Defra defends private waste policy

22 Feb 07
The Department for Environment, Food and Rural Affairs has defended its private finance programme for waste disposal, saying that councils are better protected from risk.

23 February 2007

The Department for Environment, Food and Rural Affairs has defended its private finance programme for waste disposal, saying that councils are better protected from risk.

'Once you've got the money, you still want to make sure that you're spending it on an asset that will work,' Ben Prynn, head of Defra's waste infrastructure delivery programme told Public Finance.

'In private financing, the banks take a lot of responsibility through their due diligence processes, so it's not an easy ride [for a council] to borrow the money directly as it's incumbent on them then to do all the due diligence work.'

Prynn said that although the department was open to the idea of local authorities financing waste disposal and recycling developments through direct borrowing – for example from the Public Loans Works Board – it was wary about hidden costs.

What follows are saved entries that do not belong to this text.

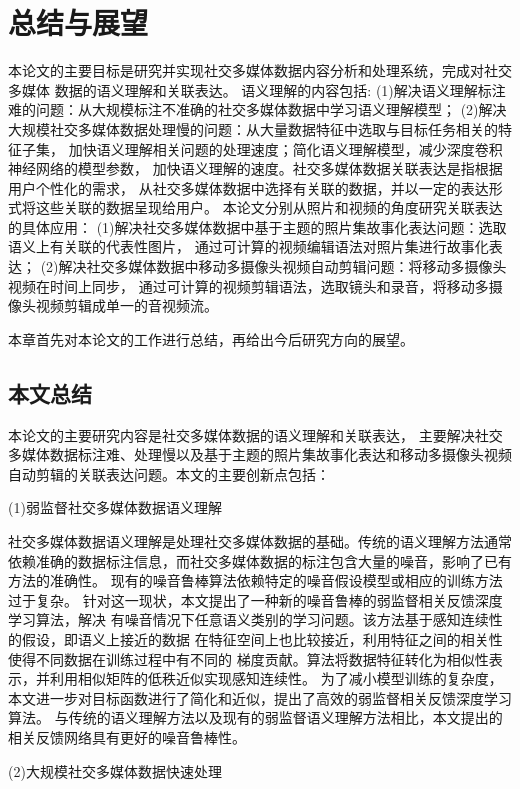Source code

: \documentclass[doctor]{ustcthesis}
\begin{document}
\chapter{总结与展望}
本论文的主要目标是研究并实现社交多媒体数据内容分析和处理系统，完成对社交多媒体
数据的语义理解和关联表达。
语义理解的内容包括:
(1)解决语义理解标注难的问题：从大规模标注不准确的社交多媒体数据中学习语义理解模型；
(2)解决大规模社交多媒体数据处理慢的问题：从大量数据特征中选取与目标任务相关的特征子集，
加快语义理解相关问题的处理速度；简化语义理解模型，减少深度卷积神经网络的模型参数，
加快语义理解的速度。社交多媒体数据关联表达是指根据用户个性化的需求，
从社交多媒体数据中选择有关联的数据，并以一定的表达形式将这些关联的数据呈现给用户。
本论文分别从照片和视频的角度研究关联表达的具体应用：
(1)解决社交多媒体数据中基于主题的照片集故事化表达问题：选取语义上有关联的代表性图片，
通过可计算的视频编辑语法对照片集进行故事化表达；
(2)解决社交多媒体数据中移动多摄像头视频自动剪辑问题：将移动多摄像头视频在时间上同步，
通过可计算的视频剪辑语法，选取镜头和录音，将移动多摄像头视频剪辑成单一的音视频流。

本章首先对本论文的工作进行总结，再给出今后研究方向的展望。

\vspace{-1em}
\section{本文总结}
本论文的主要研究内容是社交多媒体数据的语义理解和关联表达，
主要解决社交多媒体数据标注难、处理慢以及基于主题的照片集故事化表达和移动多摄像头视频
自动剪辑的关联表达问题。本文的主要创新点包括：

(1)弱监督社交多媒体数据语义理解

社交多媒体数据语义理解是处理社交多媒体数据的基础。传统的语义理解方法通常
依赖准确的数据标注信息，而社交多媒体数据的标注包含大量的噪音，影响了已有方法的准确性。
现有的噪音鲁棒算法依赖特定的噪音假设模型或相应的训练方法过于复杂。
针对这一现状，本文提出了一种新的噪音鲁棒的弱监督相关反馈深度学习算法，解决
有噪音情况下任意语义类别的学习问题。该方法基于感知连续性的假设，即语义上接近的数据
在特征空间上也比较接近，利用特征之间的相关性使得不同数据在训练过程中有不同的
梯度贡献。算法将数据特征转化为相似性表示，并利用相似矩阵的低秩近似实现感知连续性。
为了减小模型训练的复杂度，本文进一步对目标函数进行了简化和近似，提出了高效的弱监督相关反馈深度学习算法。
与传统的语义理解方法以及现有的弱监督语义理解方法相比，本文提出的相关反馈网络具有更好的噪音鲁棒性。

(2)大规模社交多媒体数据快速处理
\end{document}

'We're encouraging local authorities not to underestimate the challenges,' he said. 'Banks actually do it for a living, so they are professional about it.'

Prynn said that although he supported private financing, Defra had 'taken the point' of criticisms that its procurement strategy had perversely favoured the same landfill operators that it was trying to supplant with greener recycling methods of waste disposal. The criteria for assessing applications for PFI credits from Defra had now been changed, he said.

Rather than emphasising contract integration, there was now an emphasis on 'not overintegrating'. Prynn added: 'You often find landfill provision in a particular area is very much under the control of one company, so if you put landfill into the mix, that company has a very strong bidding position.

'But… you can always procure landfill on its own and then separately procure what will be the substitute for landfill.'

Eight out of 14 local authority waste processing schemes currently in procurement are under the Private Finance Initiative. Prynn admitted that, with all councils racing to meet the same European Union landfill reduction targets by 2010 and 2013, there was a risk that suppliers could still command a high price for providing finance and technology.

But less integrated contracts would help make the market more competitive by opening it to new bidders, he said.